#### EXCERPTED RECORDS
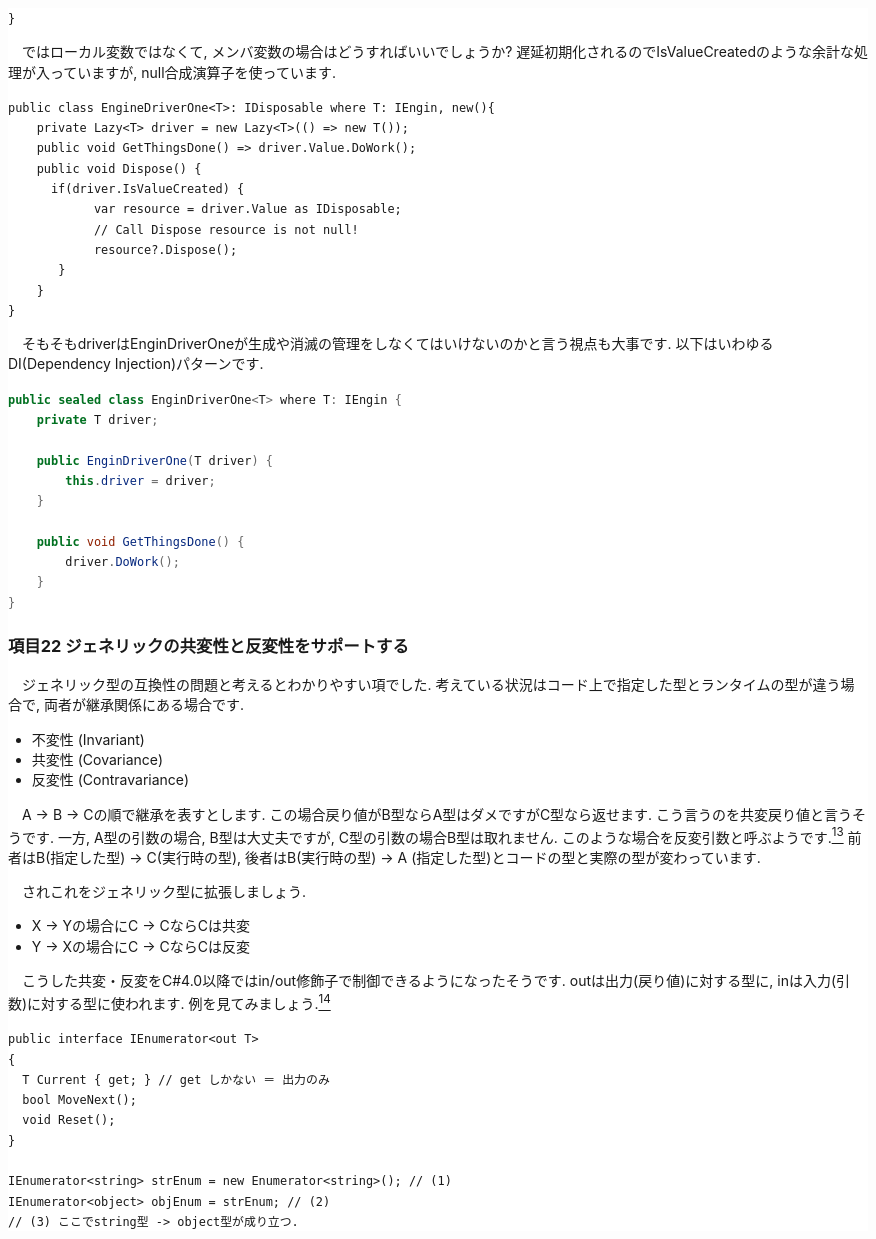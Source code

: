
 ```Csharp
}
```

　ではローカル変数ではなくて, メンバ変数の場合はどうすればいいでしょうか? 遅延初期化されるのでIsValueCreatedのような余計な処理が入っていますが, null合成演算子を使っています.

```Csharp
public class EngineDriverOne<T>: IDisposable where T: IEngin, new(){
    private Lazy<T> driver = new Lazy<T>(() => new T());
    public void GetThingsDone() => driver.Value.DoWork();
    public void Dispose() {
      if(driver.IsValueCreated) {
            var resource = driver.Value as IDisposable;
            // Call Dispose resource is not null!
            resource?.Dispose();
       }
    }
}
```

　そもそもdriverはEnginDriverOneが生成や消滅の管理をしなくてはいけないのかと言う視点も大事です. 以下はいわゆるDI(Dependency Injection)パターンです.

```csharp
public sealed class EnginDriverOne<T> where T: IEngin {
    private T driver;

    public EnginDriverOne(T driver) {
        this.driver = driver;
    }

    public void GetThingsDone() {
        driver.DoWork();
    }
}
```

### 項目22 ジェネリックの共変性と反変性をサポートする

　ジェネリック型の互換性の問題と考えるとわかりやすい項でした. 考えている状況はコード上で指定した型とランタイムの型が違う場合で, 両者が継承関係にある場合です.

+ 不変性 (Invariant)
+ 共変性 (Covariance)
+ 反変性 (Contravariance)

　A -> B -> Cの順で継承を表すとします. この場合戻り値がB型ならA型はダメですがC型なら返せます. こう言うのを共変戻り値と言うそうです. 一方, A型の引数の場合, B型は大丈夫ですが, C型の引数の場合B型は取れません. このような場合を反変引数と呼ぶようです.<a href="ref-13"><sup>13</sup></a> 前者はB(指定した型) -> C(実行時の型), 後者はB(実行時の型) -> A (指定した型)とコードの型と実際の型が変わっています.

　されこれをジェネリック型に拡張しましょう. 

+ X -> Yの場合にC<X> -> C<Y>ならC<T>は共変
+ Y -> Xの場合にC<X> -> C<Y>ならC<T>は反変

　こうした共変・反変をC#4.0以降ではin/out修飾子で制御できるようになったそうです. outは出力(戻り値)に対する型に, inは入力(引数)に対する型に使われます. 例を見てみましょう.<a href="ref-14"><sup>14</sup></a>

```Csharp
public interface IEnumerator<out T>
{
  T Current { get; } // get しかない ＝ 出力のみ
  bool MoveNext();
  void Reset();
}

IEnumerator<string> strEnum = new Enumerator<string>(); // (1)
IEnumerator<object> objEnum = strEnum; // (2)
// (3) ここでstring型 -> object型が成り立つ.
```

...

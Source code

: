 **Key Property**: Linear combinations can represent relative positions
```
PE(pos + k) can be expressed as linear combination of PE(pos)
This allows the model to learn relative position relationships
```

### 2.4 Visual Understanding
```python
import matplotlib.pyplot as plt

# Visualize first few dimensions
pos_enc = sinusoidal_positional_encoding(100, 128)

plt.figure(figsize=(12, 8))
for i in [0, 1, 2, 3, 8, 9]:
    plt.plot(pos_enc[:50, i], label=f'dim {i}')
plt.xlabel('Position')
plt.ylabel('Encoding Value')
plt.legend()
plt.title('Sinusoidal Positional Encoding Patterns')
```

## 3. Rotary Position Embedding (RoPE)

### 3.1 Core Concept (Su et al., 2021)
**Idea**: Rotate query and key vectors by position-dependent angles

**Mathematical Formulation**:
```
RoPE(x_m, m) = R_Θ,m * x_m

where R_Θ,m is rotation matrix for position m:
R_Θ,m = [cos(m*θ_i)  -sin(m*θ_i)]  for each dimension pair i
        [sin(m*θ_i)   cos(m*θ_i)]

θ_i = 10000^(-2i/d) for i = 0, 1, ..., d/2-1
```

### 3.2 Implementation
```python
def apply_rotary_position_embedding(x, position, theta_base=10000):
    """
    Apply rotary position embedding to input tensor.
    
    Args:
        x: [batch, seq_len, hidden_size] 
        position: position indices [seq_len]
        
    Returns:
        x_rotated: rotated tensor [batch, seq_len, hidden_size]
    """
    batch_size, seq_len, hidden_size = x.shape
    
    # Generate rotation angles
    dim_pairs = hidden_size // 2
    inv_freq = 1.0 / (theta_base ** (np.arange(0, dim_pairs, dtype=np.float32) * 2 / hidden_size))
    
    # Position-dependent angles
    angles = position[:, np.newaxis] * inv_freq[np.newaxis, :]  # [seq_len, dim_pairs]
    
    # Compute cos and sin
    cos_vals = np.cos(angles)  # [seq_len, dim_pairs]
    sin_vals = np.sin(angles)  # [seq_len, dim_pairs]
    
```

#### REQUIRED ACTION
Apply a filter to the listing above so that only lines with "relative" are kept, and copy those lines.

#### COMPLETED TASK
: **Key Property**: Linear combinations can represent relative positions
This allows the model to learn relative position relationships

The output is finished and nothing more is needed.